Les difficultés avaient commencé début 2022 avec le choc de la guerre en Ukraine et l'explosion des prix internationaux du blé, dont l'Égypte est un des plus grands importateurs mondiaux. La perte de confiance des investisseurs avait ensuite entraîné d'importantes fuites de capitaux, accélérant la crise. S'en est suivi deux ans d'équilibres précaires, durant lesquels une armée d'économistes a tenté de résoudre une équation : celle de la balance des paiements égyptienne. Une question, dans l'urgence, a effacé toutes les autres : l'Égypte va-t-elle attirer les dollars nécessaires pour faire face à ses obligations extérieures ? Alors l'entrée de 35 milliards de dollars, en une signature, est apparue comme le signal pour poser la calculette et souffler. Il en est de même pour l'économie égyptienne qui peut désormais redémarrer et espérer voir l'inflation se normaliser.

La semaine dernière, la banque centrale égyptienne a publié le premier trimestre de sa balance des paiements de l'année fiscale 2024/2025 (FY25). C'est l'occasion de faire le point sur la situation de liquidité extérieure du pays, près d'un an après le "méga deal". C'est-à-dire se repencher dans l'équation pour retracer les canaux d'absorption des 35 milliards de dollars injectés en février dernier. Quels ont donc été les principaux besoins de financement en dollars pour l'Égypte ?

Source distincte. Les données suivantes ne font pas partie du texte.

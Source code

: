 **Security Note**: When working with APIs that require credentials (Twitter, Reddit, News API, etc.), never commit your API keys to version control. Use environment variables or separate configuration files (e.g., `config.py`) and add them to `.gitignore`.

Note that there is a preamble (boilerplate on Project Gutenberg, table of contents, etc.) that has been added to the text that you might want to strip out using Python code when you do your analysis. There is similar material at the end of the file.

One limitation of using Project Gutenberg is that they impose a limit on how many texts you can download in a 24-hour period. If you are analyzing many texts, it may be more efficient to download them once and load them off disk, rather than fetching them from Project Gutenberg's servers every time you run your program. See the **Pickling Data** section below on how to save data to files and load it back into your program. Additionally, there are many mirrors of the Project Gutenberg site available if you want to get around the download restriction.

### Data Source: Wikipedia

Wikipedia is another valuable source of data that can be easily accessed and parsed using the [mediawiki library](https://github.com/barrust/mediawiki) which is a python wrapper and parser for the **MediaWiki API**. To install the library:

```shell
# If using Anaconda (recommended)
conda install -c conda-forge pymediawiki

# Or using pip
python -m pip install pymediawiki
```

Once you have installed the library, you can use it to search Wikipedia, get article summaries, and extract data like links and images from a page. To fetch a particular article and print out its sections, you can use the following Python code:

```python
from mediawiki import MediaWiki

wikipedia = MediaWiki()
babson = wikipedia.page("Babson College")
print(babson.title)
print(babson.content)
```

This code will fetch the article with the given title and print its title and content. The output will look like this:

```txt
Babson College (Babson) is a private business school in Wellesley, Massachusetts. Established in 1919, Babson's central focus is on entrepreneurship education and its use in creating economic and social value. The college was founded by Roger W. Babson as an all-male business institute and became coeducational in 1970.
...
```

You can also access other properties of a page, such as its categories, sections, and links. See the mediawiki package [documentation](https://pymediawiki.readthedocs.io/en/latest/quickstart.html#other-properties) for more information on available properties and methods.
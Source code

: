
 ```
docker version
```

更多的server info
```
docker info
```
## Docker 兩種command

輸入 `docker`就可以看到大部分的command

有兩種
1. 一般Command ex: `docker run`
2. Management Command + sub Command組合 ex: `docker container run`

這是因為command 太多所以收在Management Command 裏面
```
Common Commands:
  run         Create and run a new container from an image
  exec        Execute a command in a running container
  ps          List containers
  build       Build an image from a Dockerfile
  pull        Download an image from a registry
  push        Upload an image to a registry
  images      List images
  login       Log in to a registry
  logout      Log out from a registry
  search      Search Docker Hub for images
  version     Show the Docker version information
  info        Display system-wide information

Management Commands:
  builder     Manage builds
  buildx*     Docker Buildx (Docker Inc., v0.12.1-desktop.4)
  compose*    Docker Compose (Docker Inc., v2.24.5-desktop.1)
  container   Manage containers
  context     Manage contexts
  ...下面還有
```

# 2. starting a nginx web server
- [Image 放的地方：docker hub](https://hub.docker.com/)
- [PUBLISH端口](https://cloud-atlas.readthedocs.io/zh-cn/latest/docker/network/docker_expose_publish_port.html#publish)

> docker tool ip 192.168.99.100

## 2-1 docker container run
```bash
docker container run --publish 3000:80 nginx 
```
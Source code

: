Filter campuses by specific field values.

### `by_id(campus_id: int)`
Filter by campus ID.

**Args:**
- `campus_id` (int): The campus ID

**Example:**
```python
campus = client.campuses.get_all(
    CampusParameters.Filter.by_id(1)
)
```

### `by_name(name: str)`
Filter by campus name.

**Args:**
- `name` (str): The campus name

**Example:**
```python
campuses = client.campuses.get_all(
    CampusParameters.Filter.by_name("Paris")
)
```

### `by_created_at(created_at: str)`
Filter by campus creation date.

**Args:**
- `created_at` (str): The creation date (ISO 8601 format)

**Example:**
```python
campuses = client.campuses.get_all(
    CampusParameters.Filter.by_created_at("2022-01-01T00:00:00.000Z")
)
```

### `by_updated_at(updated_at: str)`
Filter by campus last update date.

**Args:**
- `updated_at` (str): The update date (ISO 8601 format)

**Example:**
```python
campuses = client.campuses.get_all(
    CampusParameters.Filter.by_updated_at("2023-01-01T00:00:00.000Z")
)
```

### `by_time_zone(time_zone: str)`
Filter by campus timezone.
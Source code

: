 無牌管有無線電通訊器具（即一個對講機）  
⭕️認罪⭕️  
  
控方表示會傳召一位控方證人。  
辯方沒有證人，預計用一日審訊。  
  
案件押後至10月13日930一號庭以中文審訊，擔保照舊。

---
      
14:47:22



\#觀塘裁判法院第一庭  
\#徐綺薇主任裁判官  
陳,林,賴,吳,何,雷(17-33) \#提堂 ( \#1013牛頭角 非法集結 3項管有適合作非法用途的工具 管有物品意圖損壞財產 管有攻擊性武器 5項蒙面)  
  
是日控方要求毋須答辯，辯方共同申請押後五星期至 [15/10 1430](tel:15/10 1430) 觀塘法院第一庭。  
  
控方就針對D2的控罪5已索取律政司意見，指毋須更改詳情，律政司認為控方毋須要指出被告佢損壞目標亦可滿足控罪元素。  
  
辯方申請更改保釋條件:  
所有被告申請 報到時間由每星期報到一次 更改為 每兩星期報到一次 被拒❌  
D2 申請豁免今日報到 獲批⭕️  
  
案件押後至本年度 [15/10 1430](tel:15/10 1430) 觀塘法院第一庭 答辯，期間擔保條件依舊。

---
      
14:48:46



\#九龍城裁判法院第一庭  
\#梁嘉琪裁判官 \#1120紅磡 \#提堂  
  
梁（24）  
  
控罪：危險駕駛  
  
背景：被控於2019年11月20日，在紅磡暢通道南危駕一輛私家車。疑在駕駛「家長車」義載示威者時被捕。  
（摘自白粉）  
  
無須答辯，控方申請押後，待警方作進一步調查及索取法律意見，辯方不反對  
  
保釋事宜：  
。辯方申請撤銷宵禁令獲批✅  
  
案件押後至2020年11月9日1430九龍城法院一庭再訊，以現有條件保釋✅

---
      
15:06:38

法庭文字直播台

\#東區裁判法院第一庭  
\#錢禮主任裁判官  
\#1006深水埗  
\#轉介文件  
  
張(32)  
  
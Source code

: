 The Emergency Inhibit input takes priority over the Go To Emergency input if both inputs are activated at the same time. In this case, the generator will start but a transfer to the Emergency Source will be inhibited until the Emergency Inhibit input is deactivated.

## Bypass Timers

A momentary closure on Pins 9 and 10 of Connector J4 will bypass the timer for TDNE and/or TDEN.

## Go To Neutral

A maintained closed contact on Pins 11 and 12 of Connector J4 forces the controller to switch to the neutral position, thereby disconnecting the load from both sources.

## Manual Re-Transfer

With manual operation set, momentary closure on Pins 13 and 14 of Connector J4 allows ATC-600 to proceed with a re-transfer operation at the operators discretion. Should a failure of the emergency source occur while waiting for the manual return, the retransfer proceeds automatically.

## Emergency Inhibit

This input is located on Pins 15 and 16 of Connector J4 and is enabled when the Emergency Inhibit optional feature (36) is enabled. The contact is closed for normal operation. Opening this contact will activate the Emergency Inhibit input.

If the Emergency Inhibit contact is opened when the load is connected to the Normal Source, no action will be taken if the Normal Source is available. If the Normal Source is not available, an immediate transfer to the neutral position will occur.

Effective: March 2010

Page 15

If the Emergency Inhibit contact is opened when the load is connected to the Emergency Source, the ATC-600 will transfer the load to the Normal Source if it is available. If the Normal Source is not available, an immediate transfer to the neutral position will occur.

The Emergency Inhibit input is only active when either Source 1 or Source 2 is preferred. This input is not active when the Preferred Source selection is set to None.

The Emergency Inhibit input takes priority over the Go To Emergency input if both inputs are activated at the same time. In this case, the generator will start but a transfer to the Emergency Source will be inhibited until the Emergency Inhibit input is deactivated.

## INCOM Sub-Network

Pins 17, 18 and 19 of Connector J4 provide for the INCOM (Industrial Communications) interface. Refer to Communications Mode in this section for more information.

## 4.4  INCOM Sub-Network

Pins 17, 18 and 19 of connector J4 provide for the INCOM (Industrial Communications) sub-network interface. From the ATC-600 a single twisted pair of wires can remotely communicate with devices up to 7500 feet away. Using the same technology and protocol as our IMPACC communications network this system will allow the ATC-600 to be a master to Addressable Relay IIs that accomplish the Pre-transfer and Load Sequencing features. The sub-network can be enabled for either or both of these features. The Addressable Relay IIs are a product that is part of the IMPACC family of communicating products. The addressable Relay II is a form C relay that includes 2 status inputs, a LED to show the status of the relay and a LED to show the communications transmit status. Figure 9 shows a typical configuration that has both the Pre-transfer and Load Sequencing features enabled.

Le financement de la balance courante

Avant tout, le coût en dollars des transactions de l'Égypte avec le reste du monde a très fortement augmenté sur FY24. C'est ce que nous dit le chiffre du déficit de la balance courante, qui est passé de 4,7 milliards USD en FY23 à 20,8 milliards en FY24.

L'effondrement de la balance d'hydrocarbures

Cela s'explique d'abord par une forte détérioration de la balance d'hydrocarbures. En effet, un déclin de la production de gaz naturel et une augmentation de la consommation d'électricité (en particulier liée aux vagues de chaleur), ont pris le gouvernement par surprise, et donné lieu à de fréquentes coupures d'électricité au cours de l'été. Cela a poussé les autorités à dépenser plus de 1 milliard USD au-dessus de leurs prévisions pour l'importation de gaz naturel liquéfié, et à détourner une grande partie des exportations (-60% en glissement annuel) vers la consommation interne. Depuis 2018, et l'entrée en production du champs gazier Zhor, c'est la première année où la balance d'hydrocarbures est retombée en déficit – à hauteur de 8 Mds USD.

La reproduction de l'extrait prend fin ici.